As French authorities struggle to get to grips with the vast network of Muslim extremists in its country - some 10,000-strong according to official estimates - a sermon recorded at a mosque in southern France on the day of last week's attacks in Paris illustrates how extremist preachers are spreading radical Islamist doctrines, and talking openly about taking over the country
During his sermon in Montpellier, translated by MEMRI, Imam Mohammed Khatabi sough to rile up the crowd by suggesting that "Westerners" do not see Muslims as human, while urging them to reject any affiliation with or loyalty to the French Republic.
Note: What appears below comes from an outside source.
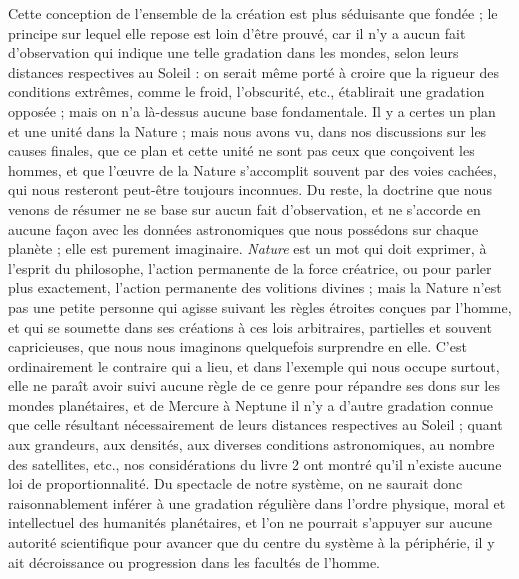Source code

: \documentclass[a4paper, 11pt, oneside, landscape]{article}
\begin{document}
Cette conception de l'ensemble de la création est plus séduisante que fondée ; le principe sur lequel elle repose est loin d'être prouvé, car il n'y a aucun fait d'observation qui indique une telle gradation dans les mondes, selon leurs distances respectives au Soleil : on serait même porté à croire que la rigueur des conditions extrêmes, comme le froid, l'obscurité, etc., établirait une gradation opposée ; mais on n'a là-dessus aucune base fondamentale. Il y a certes un plan et une unité dans la Nature ; mais nous avons vu, dans nos discussions sur les causes finales, que ce plan et cette unité ne sont pas ceux que conçoivent les hommes, et que l'œuvre de la Nature s'accomplit souvent par des voies cachées, qui nous resteront peut-être toujours inconnues. Du reste, la doctrine que nous venons de résumer ne se base sur aucun fait d'observation, et ne s'accorde en aucune façon avec les données astronomiques que nous possédons sur chaque planète ; elle est purement imaginaire. \emph{Nature} est un mot qui doit exprimer, à l'esprit du philosophe, l'action permanente de la force créatrice, ou pour parler plus exactement, l'action permanente des volitions divines ; mais la Nature n'est pas une petite personne qui agisse suivant les règles étroites conçues par l'homme, et qui se soumette dans ses créations à ces lois arbitraires, partielles et souvent capricieuses, que nous nous imaginons quelquefois surprendre en elle. C'est ordinairement le contraire qui a lieu, et dans l'exemple qui nous occupe surtout, elle ne paraît avoir suivi aucune règle de ce genre pour répandre ses dons sur les mondes planétaires, et de Mercure à Neptune il n'y a d'autre gradation connue que celle résultant nécessairement de leurs distances respectives au Soleil ; quant aux grandeurs, aux densités, aux diverses conditions astronomiques, au nombre des satellites, etc., nos considérations du livre 2 ont montré qu'il n'existe aucune loi de proportionnalité. Du spectacle de notre système, on ne saurait donc raisonnablement inférer à une gradation régulière dans l'ordre physique, moral et intellectuel des humanités planétaires, et l'on ne pourrait s'appuyer sur aucune autorité scientifique pour avancer que du centre du système à la périphérie, il y ait décroissance ou progression dans les facultés de l'homme.
\end{document}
"Our banner, our homeland, our borders, our tribe, and our nation are all (summed up in the phrase) 'there is no God but Allah and Muhammed is his messenger,'" he said, outlining the same pan-Islamic creed shared by Islamist groups including ISIS, Al Qaeda and the Muslim Brotherhood.
He accused the French government of wanting to fly a French flag over the mosque in order to "control" French Muslims.
I swear to Allah that they want a flag to fly over this mosque. They want it to belong to some country or another," he derided.
France and other Western nations seek to control Muslims "because the Muslim is a sleeping giant, and if he awakens woe betide anyone around, because he will restore glory to humanity." he said, continuing to outline how Western legal systems are in fact "Zionist" plots.
"According to scientific statistics, all the institutions in charge of human rights are Zionists," he informed his audience.
Towards the end of his speech, Khatabi spoke of a desire for Muslims to "rule" Europe according to Islamic law.
"We want our children to penetrate the political realm in the West," he declared.
"We dream of seeing our children become ministers and dignitaries, and even presidents. Why not? We want them to rule France one day, to rule Belgium, Germany, and Britain...
"You will never get [your children] there through the means of Islam. No. You must get them there through their [Western] rules, not yours," he concluded sarcastically.